Disordered proteins. Most proteins fold into compact shapes. What are disordered proteins doing, flailing like air dancers in the wind? Canadian researchers publishing in PNAS found one that has a signaling function. It's not alone; intrinsically disordered regions (IDRs) are "widespread" and have "diverse functions," they say. Since they are maintained by "stabilizing selection," they must be doing something important. Oddly, the function remains the same even when the underlying amino acid sequence changes. In one instance in yeast, they found evidence for "selection maintaining this quantitative molecular trait despite underlying genotypic divergence." This could be a major paradigm change, since 40 percent of proteins are predicted to contain "disordered" regions. The one they studied appears to have a signaling function. Now, the hunt is on to find other functions in "disorder" (synonymous with junk).
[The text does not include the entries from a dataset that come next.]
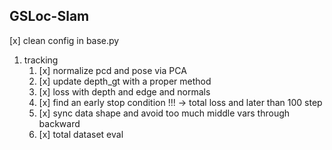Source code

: ## GSLoc-Slam
[x] clean config in base.py
1. tracking
   1. [x] normalize pcd and pose via PCA 
   2. [x] update depth_gt with a proper method 
   3. [x] loss with depth and edge and normals
   4. [x] find an early stop condition !!! -> total loss and later than 100 step
   5. [x] sync data shape and avoid too much middle vars through backward
   6. [x] total dataset eval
Accordion genomes. Protein-making is not the only function of DNA. Some of it, we know, provides structural support or anchor points. Researchers at the University of Utah are exploring another mystery: why genomes grow and shrink. By studying the genomes of birds and mammals (including flying mammals, the bats), they speculate that shedding DNA can streamline a bird or bat for flight, but allow other creatures to grow their supply. The stretching and squeezing of genomes they liken to an accordion mechanism. It would seem that extra scaffolding could be jettisoned without harm. Whatever is going on, it doesn't match the old dogmas of neo-Darwinism. "Evolution is often thought of as a gradual remodeling of the genome, the genetic blueprints for building an organism," this article begins. "In some instances it might be more appropriate to call it an overhaul." Since overhauling a genome non-gradually would likely be catastrophic, we suspect scientists will find this process is under careful regulation. "I didn't expect this at all," the lead author remarked. "The dynamic nature of these genomes had remained hidden because of the remarkable balance between gain and loss." Watch this space.
The research strategy of looking for function continues to prove fruitful. It's an attitude that says, If it's there, it's probably doing something important. True, just because some things are designed doesn't imply that everything is designed. But science was hindered for decades by the junk-DNA myth and the vestigial-organs myth, which we now know are being discarded. Science is playing catch-up after years of lazy thinking that reasoned, If it's not doing something I understand right now, it must be junk. It's time now to assume function, until the case is shown to be otherwise. As Paul Nelson says, "If something works, it's not happening by accident."